_Exercise prompt_: Will you restate verbatim the lines running from the line with "注意：由于**逐顶点光照依赖" to the end of the data, leaving out everything else?

____ Supplied material

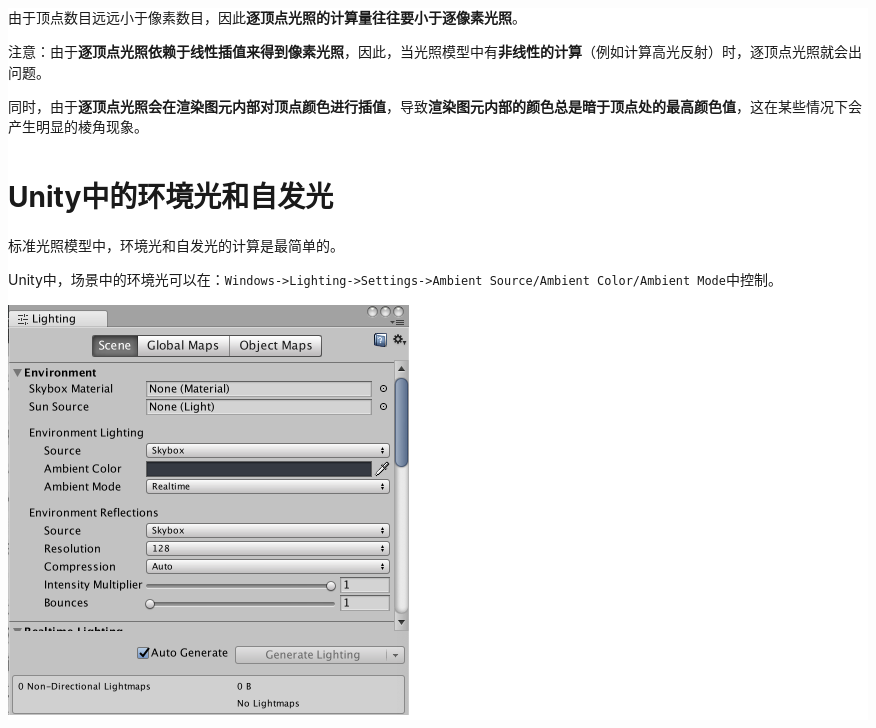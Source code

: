 由于顶点数目远远小于像素数目，因此**逐顶点光照的计算量往往要小于逐像素光照**。

注意：由于**逐顶点光照依赖于线性插值来得到像素光照**，因此，当光照模型中有**非线性的计算**（例如计算高光反射）时，逐顶点光照就会出问题。

同时，由于**逐顶点光照会在渲染图元内部对顶点颜色进行插值**，导致**渲染图元内部的颜色总是暗于顶点处的最高颜色值**，这在某些情况下会产生明显的棱角现象。



# Unity中的环境光和自发光

标准光照模型中，环境光和自发光的计算是最简单的。

Unity中，场景中的环境光可以在：`Windows->Lighting->Settings->Ambient Source/Ambient Color/Ambient Mode`中控制。

<img src="./images/38.png"  style="zoom:50%;" />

________

_Task response_:
注意：由于**逐顶点光照依赖于线性插值来得到像素光照**，因此，当光照模型中有**非线性的计算**（例如计算高光反射）时，逐顶点光照就会出问题。

同时，由于**逐顶点光照会在渲染图元内部对顶点颜色进行插值**，导致**渲染图元内部的颜色总是暗于顶点处的最高颜色值**，这在某些情况下会产生明显的棱角现象。



# Unity中的环境光和自发光

标准光照模型中，环境光和自发光的计算是最简单的。

Unity中，场景中的环境光可以在：`Windows->Lighting->Settings->Ambient Source/Ambient Color/Ambient Mode`中控制。

<img src="./images/38.png"  style="zoom:50%;" />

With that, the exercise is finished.